» Brief: Nothing but a verbatim copy of the data, minus the images, should be returned.

» Source texts of formatted documents:
-- Opening Marker --
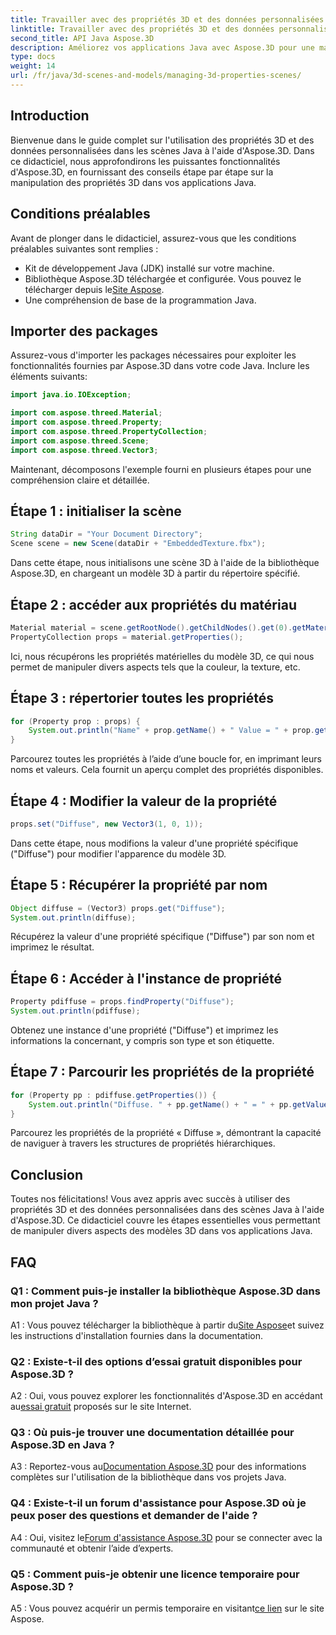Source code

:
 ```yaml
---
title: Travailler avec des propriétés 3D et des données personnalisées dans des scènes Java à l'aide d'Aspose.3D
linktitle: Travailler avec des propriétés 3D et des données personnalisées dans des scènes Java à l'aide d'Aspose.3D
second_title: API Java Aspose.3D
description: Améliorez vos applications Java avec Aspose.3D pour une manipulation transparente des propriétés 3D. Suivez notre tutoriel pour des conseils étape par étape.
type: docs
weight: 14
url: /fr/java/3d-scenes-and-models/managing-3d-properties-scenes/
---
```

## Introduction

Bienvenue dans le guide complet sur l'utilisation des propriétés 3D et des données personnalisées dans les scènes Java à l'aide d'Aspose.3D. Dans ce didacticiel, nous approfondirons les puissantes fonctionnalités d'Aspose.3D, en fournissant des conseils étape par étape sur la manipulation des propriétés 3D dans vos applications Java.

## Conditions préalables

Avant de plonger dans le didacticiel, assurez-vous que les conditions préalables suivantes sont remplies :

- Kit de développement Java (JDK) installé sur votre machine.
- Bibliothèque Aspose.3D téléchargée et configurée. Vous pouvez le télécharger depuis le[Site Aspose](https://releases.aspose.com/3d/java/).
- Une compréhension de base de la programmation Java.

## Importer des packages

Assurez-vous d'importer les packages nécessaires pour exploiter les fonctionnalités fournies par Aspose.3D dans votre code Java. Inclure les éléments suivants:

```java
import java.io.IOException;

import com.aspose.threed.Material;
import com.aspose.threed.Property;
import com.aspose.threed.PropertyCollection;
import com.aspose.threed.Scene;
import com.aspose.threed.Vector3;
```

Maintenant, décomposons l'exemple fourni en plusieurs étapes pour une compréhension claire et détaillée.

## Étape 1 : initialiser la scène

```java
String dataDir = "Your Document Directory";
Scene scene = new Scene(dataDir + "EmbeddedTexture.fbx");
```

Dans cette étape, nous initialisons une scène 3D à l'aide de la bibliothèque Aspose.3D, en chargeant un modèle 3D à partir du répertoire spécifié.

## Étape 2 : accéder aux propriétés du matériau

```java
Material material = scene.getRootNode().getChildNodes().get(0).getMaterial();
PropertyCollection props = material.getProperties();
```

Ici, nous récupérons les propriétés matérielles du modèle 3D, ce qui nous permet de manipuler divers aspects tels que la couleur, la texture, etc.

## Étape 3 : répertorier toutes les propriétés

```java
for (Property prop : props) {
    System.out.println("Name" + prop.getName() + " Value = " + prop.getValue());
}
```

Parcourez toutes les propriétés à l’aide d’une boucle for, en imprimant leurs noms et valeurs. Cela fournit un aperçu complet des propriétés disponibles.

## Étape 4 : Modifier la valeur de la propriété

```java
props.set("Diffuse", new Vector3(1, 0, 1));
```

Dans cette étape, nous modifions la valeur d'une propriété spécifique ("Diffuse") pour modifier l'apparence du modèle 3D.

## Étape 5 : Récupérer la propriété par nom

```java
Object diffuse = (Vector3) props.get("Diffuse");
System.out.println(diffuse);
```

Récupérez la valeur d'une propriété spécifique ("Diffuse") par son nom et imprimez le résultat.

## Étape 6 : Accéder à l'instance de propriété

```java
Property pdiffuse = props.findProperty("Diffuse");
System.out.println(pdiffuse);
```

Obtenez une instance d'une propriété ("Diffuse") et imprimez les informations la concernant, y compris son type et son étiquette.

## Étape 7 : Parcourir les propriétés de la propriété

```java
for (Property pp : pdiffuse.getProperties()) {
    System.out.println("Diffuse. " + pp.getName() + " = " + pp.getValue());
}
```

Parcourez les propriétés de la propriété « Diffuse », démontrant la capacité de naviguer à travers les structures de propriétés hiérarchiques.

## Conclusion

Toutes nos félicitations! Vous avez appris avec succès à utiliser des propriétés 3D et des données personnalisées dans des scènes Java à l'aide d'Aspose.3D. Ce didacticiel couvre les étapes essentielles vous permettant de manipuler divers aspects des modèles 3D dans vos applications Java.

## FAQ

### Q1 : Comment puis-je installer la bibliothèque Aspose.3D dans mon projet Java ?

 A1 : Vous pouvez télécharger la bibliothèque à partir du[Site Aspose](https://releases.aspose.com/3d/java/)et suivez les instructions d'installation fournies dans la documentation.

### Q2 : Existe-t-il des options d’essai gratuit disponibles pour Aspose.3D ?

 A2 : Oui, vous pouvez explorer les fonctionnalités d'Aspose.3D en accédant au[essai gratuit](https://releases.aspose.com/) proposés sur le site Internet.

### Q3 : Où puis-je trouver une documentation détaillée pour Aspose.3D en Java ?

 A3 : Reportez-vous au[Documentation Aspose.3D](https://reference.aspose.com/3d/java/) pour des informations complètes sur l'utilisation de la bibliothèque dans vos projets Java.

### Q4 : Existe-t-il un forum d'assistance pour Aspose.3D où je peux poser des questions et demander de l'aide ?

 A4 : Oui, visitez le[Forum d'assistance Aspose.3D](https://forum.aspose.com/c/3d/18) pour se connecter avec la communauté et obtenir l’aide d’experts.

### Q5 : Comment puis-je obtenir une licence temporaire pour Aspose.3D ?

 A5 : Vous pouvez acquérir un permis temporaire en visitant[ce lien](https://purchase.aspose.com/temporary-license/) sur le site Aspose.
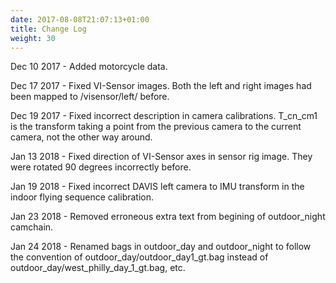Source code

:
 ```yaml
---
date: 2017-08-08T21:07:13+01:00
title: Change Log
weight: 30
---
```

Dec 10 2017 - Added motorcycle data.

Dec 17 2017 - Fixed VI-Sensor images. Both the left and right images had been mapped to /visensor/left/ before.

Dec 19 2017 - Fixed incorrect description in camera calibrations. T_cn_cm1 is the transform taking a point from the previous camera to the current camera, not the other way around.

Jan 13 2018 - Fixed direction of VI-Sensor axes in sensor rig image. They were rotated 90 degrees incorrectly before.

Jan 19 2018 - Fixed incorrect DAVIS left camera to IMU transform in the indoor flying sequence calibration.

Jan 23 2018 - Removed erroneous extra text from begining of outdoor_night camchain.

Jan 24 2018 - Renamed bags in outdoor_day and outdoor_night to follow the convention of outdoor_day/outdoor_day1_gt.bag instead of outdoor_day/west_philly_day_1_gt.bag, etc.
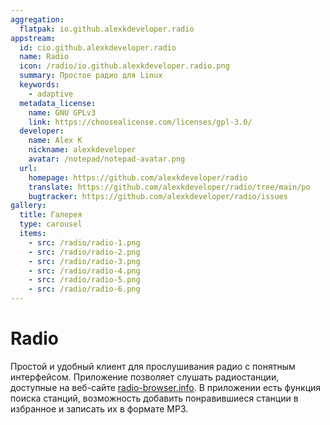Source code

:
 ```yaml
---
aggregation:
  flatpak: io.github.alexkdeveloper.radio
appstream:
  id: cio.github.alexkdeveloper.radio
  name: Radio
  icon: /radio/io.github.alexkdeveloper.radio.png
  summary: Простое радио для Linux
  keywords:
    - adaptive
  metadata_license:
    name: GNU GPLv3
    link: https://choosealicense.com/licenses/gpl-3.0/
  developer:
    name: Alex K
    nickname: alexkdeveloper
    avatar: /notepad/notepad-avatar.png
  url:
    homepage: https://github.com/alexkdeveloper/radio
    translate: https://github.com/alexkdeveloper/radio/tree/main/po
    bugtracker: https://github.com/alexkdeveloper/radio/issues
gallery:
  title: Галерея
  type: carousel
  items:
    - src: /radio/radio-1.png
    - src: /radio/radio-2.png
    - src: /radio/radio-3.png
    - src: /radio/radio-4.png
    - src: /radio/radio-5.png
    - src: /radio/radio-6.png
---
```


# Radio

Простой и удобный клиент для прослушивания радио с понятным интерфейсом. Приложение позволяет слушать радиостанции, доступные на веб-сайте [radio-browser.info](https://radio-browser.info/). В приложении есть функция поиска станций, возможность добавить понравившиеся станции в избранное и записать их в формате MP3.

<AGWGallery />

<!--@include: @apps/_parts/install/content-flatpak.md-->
-- Closing Marker --
» Task response:
Source code

:
 ```yaml
---
title: Travailler avec des propriétés 3D et des données personnalisées dans des scènes Java à l'aide d'Aspose.3D
linktitle: Travailler avec des propriétés 3D et des données personnalisées dans des scènes Java à l'aide d'Aspose.3D
second_title: API Java Aspose.3D
description: Améliorez vos applications Java avec Aspose.3D pour une manipulation transparente des propriétés 3D. Suivez notre tutoriel pour des conseils étape par étape.
type: docs
weight: 14
url: /fr/java/3d-scenes-and-models/managing-3d-properties-scenes/
---
```

## Introduction

Bienvenue dans le guide complet sur l'utilisation des propriétés 3D et des données personnalisées dans les scènes Java à l'aide d'Aspose.3D. Dans ce didacticiel, nous approfondirons les puissantes fonctionnalités d'Aspose.3D, en fournissant des conseils étape par étape sur la manipulation des propriétés 3D dans vos applications Java.

## Conditions préalables

Avant de plonger dans le didacticiel, assurez-vous que les conditions préalables suivantes sont remplies :

- Kit de développement Java (JDK) installé sur votre machine.
- Bibliothèque Aspose.3D téléchargée et configurée. Vous pouvez le télécharger depuis le[Site Aspose](https://releases.aspose.com/3d/java/).
- Une compréhension de base de la programmation Java.

## Importer des packages

Assurez-vous d'importer les packages nécessaires pour exploiter les fonctionnalités fournies par Aspose.3D dans votre code Java. Inclure les éléments suivants:

```java
import java.io.IOException;

import com.aspose.threed.Material;
import com.aspose.threed.Property;
import com.aspose.threed.PropertyCollection;
import com.aspose.threed.Scene;
import com.aspose.threed.Vector3;
```

Maintenant, décomposons l'exemple fourni en plusieurs étapes pour une compréhension claire et détaillée.

## Étape 1 : initialiser la scène

```java
String dataDir = "Your Document Directory";
Scene scene = new Scene(dataDir + "EmbeddedTexture.fbx");
```

Dans cette étape, nous initialisons une scène 3D à l'aide de la bibliothèque Aspose.3D, en chargeant un modèle 3D à partir du répertoire spécifié.

## Étape 2 : accéder aux propriétés du matériau

```java
Material material = scene.getRootNode().getChildNodes().get(0).getMaterial();
PropertyCollection props = material.getProperties();
```

Ici, nous récupérons les propriétés matérielles du modèle 3D, ce qui nous permet de manipuler divers aspects tels que la couleur, la texture, etc.

## Étape 3 : répertorier toutes les propriétés

```java
for (Property prop : props) {
    System.out.println("Name" + prop.getName() + " Value = " + prop.getValue());
}
```

Parcourez toutes les propriétés à l’aide d’une boucle for, en imprimant leurs noms et valeurs. Cela fournit un aperçu complet des propriétés disponibles.

## Étape 4 : Modifier la valeur de la propriété

```java
props.set("Diffuse", new Vector3(1, 0, 1));
```

Dans cette étape, nous modifions la valeur d'une propriété spécifique ("Diffuse") pour modifier l'apparence du modèle 3D.

## Étape 5 : Récupérer la propriété par nom

```java
Object diffuse = (Vector3) props.get("Diffuse");
System.out.println(diffuse);
```

Récupérez la valeur d'une propriété spécifique ("Diffuse") par son nom et imprimez le résultat.

## Étape 6 : Accéder à l'instance de propriété

```java
Property pdiffuse = props.findProperty("Diffuse");
System.out.println(pdiffuse);
```

Obtenez une instance d'une propriété ("Diffuse") et imprimez les informations la concernant, y compris son type et son étiquette.

## Étape 7 : Parcourir les propriétés de la propriété

```java
for (Property pp : pdiffuse.getProperties()) {
    System.out.println("Diffuse. " + pp.getName() + " = " + pp.getValue());
}
```

Parcourez les propriétés de la propriété « Diffuse », démontrant la capacité de naviguer à travers les structures de propriétés hiérarchiques.

## Conclusion

Toutes nos félicitations! Vous avez appris avec succès à utiliser des propriétés 3D et des données personnalisées dans des scènes Java à l'aide d'Aspose.3D. Ce didacticiel couvre les étapes essentielles vous permettant de manipuler divers aspects des modèles 3D dans vos applications Java.

## FAQ

### Q1 : Comment puis-je installer la bibliothèque Aspose.3D dans mon projet Java ?

 A1 : Vous pouvez télécharger la bibliothèque à partir du[Site Aspose](https://releases.aspose.com/3d/java/)et suivez les instructions d'installation fournies dans la documentation.

### Q2 : Existe-t-il des options d’essai gratuit disponibles pour Aspose.3D ?

 A2 : Oui, vous pouvez explorer les fonctionnalités d'Aspose.3D en accédant au[essai gratuit](https://releases.aspose.com/) proposés sur le site Internet.

### Q3 : Où puis-je trouver une documentation détaillée pour Aspose.3D en Java ?

 A3 : Reportez-vous au[Documentation Aspose.3D](https://reference.aspose.com/3d/java/) pour des informations complètes sur l'utilisation de la bibliothèque dans vos projets Java.

### Q4 : Existe-t-il un forum d'assistance pour Aspose.3D où je peux poser des questions et demander de l'aide ?

 A4 : Oui, visitez le[Forum d'assistance Aspose.3D](https://forum.aspose.com/c/3d/18) pour se connecter avec la communauté et obtenir l’aide d’experts.

### Q5 : Comment puis-je obtenir une licence temporaire pour Aspose.3D ?

 A5 : Vous pouvez acquérir un permis temporaire en visitant[ce lien](https://purchase.aspose.com/temporary-license/) sur le site Aspose.
Source code

:
 ```yaml
---
date: 2017-08-08T21:07:13+01:00
title: Change Log
weight: 30
---
```

Dec 10 2017 - Added motorcycle data.

Dec 17 2017 - Fixed VI-Sensor images. Both the left and right images had been mapped to /visensor/left/ before.

Dec 19 2017 - Fixed incorrect description in camera calibrations. T_cn_cm1 is the transform taking a point from the previous camera to the current camera, not the other way around.

Jan 13 2018 - Fixed direction of VI-Sensor axes in sensor rig image. They were rotated 90 degrees incorrectly before.

Jan 19 2018 - Fixed incorrect DAVIS left camera to IMU transform in the indoor flying sequence calibration.

Jan 23 2018 - Removed erroneous extra text from begining of outdoor_night camchain.

Jan 24 2018 - Renamed bags in outdoor_day and outdoor_night to follow the convention of outdoor_day/outdoor_day1_gt.bag instead of outdoor_day/west_philly_day_1_gt.bag, etc.
Source code

:
 ```yaml
---
aggregation:
  flatpak: io.github.alexkdeveloper.radio
appstream:
  id: cio.github.alexkdeveloper.radio
  name: Radio
  icon: /radio/io.github.alexkdeveloper.radio.png
  summary: Простое радио для Linux
  keywords:
    - adaptive
  metadata_license:
    name: GNU GPLv3
    link: https://choosealicense.com/licenses/gpl-3.0/
  developer:
    name: Alex K
    nickname: alexkdeveloper
    avatar: /notepad/notepad-avatar.png
  url:
    homepage: https://github.com/alexkdeveloper/radio
    translate: https://github.com/alexkdeveloper/radio/tree/main/po
    bugtracker: https://github.com/alexkdeveloper/radio/issues
gallery:
  title: Галерея
  type: carousel
  items:
    - src: /radio/radio-1.png
    - src: /radio/radio-2.png
    - src: /radio/radio-3.png
    - src: /radio/radio-4.png
    - src: /radio/radio-5.png
    - src: /radio/radio-6.png
---
```


# Radio

Простой и удобный клиент для прослушивания радио с понятным интерфейсом. Приложение позволяет слушать радиостанции, доступные на веб-сайте [radio-browser.info](https://radio-browser.info/). В приложении есть функция поиска станций, возможность добавить понравившиеся станции в избранное и записать их в формате MP3.

<AGWGallery />

<!--@include: @apps/_parts/install/content-flatpak.md-->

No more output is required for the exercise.